Can someone explain in English how does Non-Recursive merge sort works 开发者_Go百科?

Thanks


Non-recursive merge sort works by considering window sizes of 1,2,4,8,16..2^n over the input array. For each window ('k' in code below), all adjacent pairs of windows are merged into a temporary space, then put back into the array.

Here is my single function, C-based, non-recursive merge sort. Input and output are in 'a'. Temporary storage in 'b'. One day, I'd like to have a version that was in-place:

float a[50000000],b[50000000];
void mergesort (long num)
{
    int rght, wid, rend;
    int i,j,m,t;

    for (int k=1; k < num; k *= 2 ) {       
        for (int left=0; left+k < num; left += k*2 ) {
            rght = left + k;        
            rend = rght + k;
            if (rend > num) rend = num; 
            m = left; i = left; j = rght; 
            while (i < rght && j < rend) { 
                if (a[i] <= a[j]) {         
                    b[m] = a[i]; i++;
                } else {
                    b[m] = a[j]; j++;
                }
                m++;
            }
            while (i < rght) { 
                b[m]=a[i]; 
                i++; m++;
            }
            while (j < rend) { 
                b[m]=a[j]; 
                j++; m++;
            }
            for (m=left; m < rend; m++) { 
                a[m] = b[m]; 
            }
        }
    }
}

By the way, it is also very easy to prove this is O(n log n). The outer loop over window size grows as power of two, so k has log n iterations. While there are many windows covered by inner loop, together, all windows for a given k exactly cover the input array, so inner loop is O(n). Combining inner and outer loops: O(n)*O(log n) = O(n log n).
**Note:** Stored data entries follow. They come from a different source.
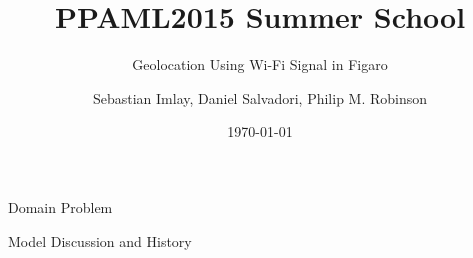 \documentclass[11pt]{beamer}
\begin{document}
\title{PPAML2015 Summer School}

\subtitle{Geolocation Using Wi-Fi Signal in Figaro}

\author{Sebastian Imlay, Daniel Salvadori, Philip M. Robinson}


\date{\today}

\begin{frame}
  \titlepage
\end{frame}


\begin{frame}{Domain Problem}

\end{frame}

\begin{frame}{Model Discussion and History}

\end{frame}
\end{document}
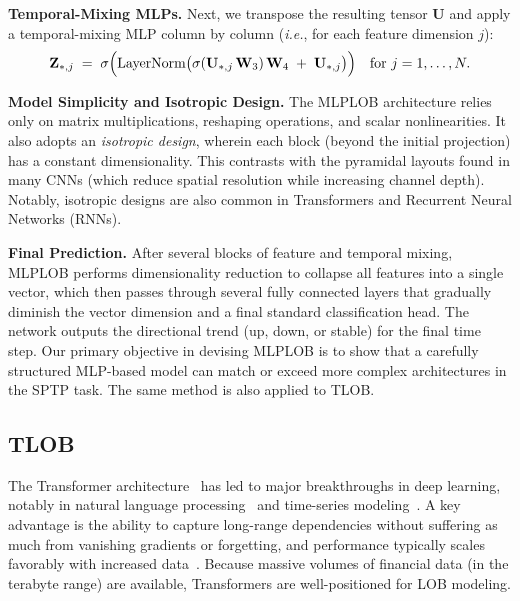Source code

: \textbf{Temporal-Mixing MLPs.}
Next, we transpose the resulting tensor $\mathbf{U}$ and apply a temporal-mixing MLP column by column (\emph{i.e.}, for each feature dimension $j$):
\begin{equation}
    \mathbf{Z}_{*,j} \;=\; 
    \sigma\Bigl(
      \text{LayerNorm}\bigl(
          \sigma(\mathbf{U}_{*,j}\,\mathbf{W}_3)\,\mathbf{W}_4 
          \;+\; \mathbf{U}_{*,j}
      \bigr)
    \Bigr)
    \quad\text{for } j=1,\dots,N.
\end{equation}



\textbf{Model Simplicity and Isotropic Design.}
The MLPLOB architecture relies only on matrix multiplications, reshaping operations, and scalar nonlinearities. It also adopts an \emph{isotropic design}, wherein each block (beyond the initial projection) has a constant dimensionality. This contrasts with the pyramidal layouts found in many CNNs (which reduce spatial resolution while increasing channel depth). Notably, isotropic designs are also common in Transformers and Recurrent Neural Networks (RNNs).

\textbf{Final Prediction.}
After several blocks of feature and temporal mixing, MLPLOB performs dimensionality reduction to collapse all features into a single vector, which then passes through several fully connected layers that gradually diminish the vector dimension and a final standard classification head. The network outputs the directional trend (up, down, or stable) for the final time step. Our primary objective in devising MLPLOB is to show that a carefully structured MLP-based model can match or exceed more complex architectures in the SPTP task. The same method is also applied to TLOB. 



\subsection{TLOB}

The Transformer architecture~\cite{vaswani2017attention} has led to major breakthroughs in deep learning, notably in natural language processing~\cite{brown2020language, khan2022transformers} and time-series modeling~\cite{wen2022transformers}. A key advantage is the ability to capture long-range dependencies without suffering as much from vanishing gradients or forgetting, and performance typically scales favorably with increased data~\cite{kaplan2020scaling}. Because massive volumes of financial data (in the terabyte range) are available, Transformers are well-positioned for LOB modeling.

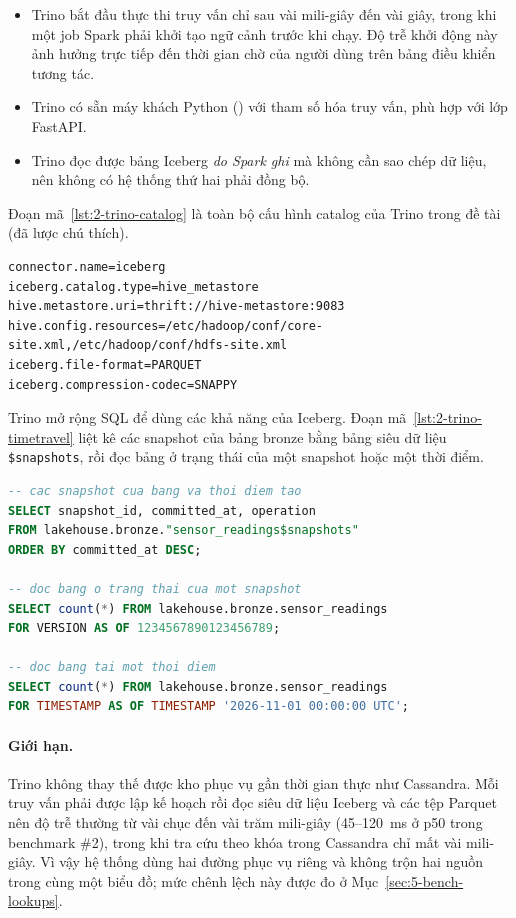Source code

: \begin{itemize}
  \item Trino bắt đầu thực thi truy vấn chỉ sau vài mili-giây đến vài giây, trong khi một job Spark phải khởi tạo ngữ cảnh trước khi chạy. Độ trễ khởi động này ảnh hưởng trực tiếp đến thời gian chờ của người dùng trên bảng điều khiển tương tác.
  \item Trino có sẵn máy khách Python () với tham số hóa truy vấn, phù hợp với lớp FastAPI.
  \item Trino đọc được bảng Iceberg \emph{do Spark ghi} mà không cần sao chép dữ liệu, nên không có hệ thống thứ hai phải đồng bộ.
\end{itemize}

Đoạn mã~\ref{lst:2-trino-catalog} là toàn bộ cấu hình catalog của Trino trong đề tài (đã lược chú thích).

\begin{lstlisting}[caption={Catalog Iceberg của Trino}, label={lst:2-trino-catalog}]
connector.name=iceberg
iceberg.catalog.type=hive_metastore
hive.metastore.uri=thrift://hive-metastore:9083
hive.config.resources=/etc/hadoop/conf/core-site.xml,/etc/hadoop/conf/hdfs-site.xml
iceberg.file-format=PARQUET
iceberg.compression-codec=SNAPPY
\end{lstlisting}

Trino mở rộng SQL để dùng các khả năng của Iceberg. Đoạn mã~\ref{lst:2-trino-timetravel} liệt kê các snapshot của bảng bronze bằng bảng siêu dữ liệu \texttt{\$snapshots}, rồi đọc bảng ở trạng thái của một snapshot hoặc một thời điểm.

\begin{lstlisting}[language=SQL, caption={Truy vấn time travel trong Trino (cú pháp của connector Iceberg)}, label={lst:2-trino-timetravel}]
-- cac snapshot cua bang va thoi diem tao
SELECT snapshot_id, committed_at, operation
FROM lakehouse.bronze."sensor_readings$snapshots"
ORDER BY committed_at DESC;

-- doc bang o trang thai cua mot snapshot
SELECT count(*) FROM lakehouse.bronze.sensor_readings
FOR VERSION AS OF 1234567890123456789;

-- doc bang tai mot thoi diem
SELECT count(*) FROM lakehouse.bronze.sensor_readings
FOR TIMESTAMP AS OF TIMESTAMP '2026-11-01 00:00:00 UTC';
\end{lstlisting}

\paragraph{Giới hạn.} Trino không thay thế được kho phục vụ gần thời gian thực như Cassandra. Mỗi truy vấn phải được lập kế hoạch rồi đọc siêu dữ liệu Iceberg và các tệp Parquet nên độ trễ thường từ vài chục đến vài trăm mili-giây (45--120~ms ở p50 trong benchmark \#2), trong khi tra cứu theo khóa trong Cassandra chỉ mất vài mili-giây. Vì vậy hệ thống dùng hai đường phục vụ riêng và không trộn hai nguồn trong cùng một biểu đồ; mức chênh lệch này được đo ở Mục~\ref{sec:5-bench-lookups}.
Loop through the elements and make every adjacent group of two sorted by swapping the two when necessary.

Now, dealing with groups of two groups (any two, most likely adjacent groups, but you could use the first and last groups) merge them into one group be selecting the lowest valued element from each group repeatedly until all 4 elements are merged into a group of 4. Now, you have nothing but groups of 4 plus a possible remainder. Using a loop around the previous logic, do it all again except this time work in groups of 4. This loop runs until there is only one group.


Quoting from Algorithmist:

Bottom-up merge sort is a non-recursive variant of the merge sort, in which the array is sorted by a sequence of passes. During each pass, the array is divided into blocks of size m. (Initially, m = 1). Every two adjacent blocks are merged (as in normal merge sort), and the next pass is made with a twice larger value of m.


Both recursive and non-recursive merge sort have same time complexity of O(nlog(n)). This is because both the approaches use stack in one or the other manner.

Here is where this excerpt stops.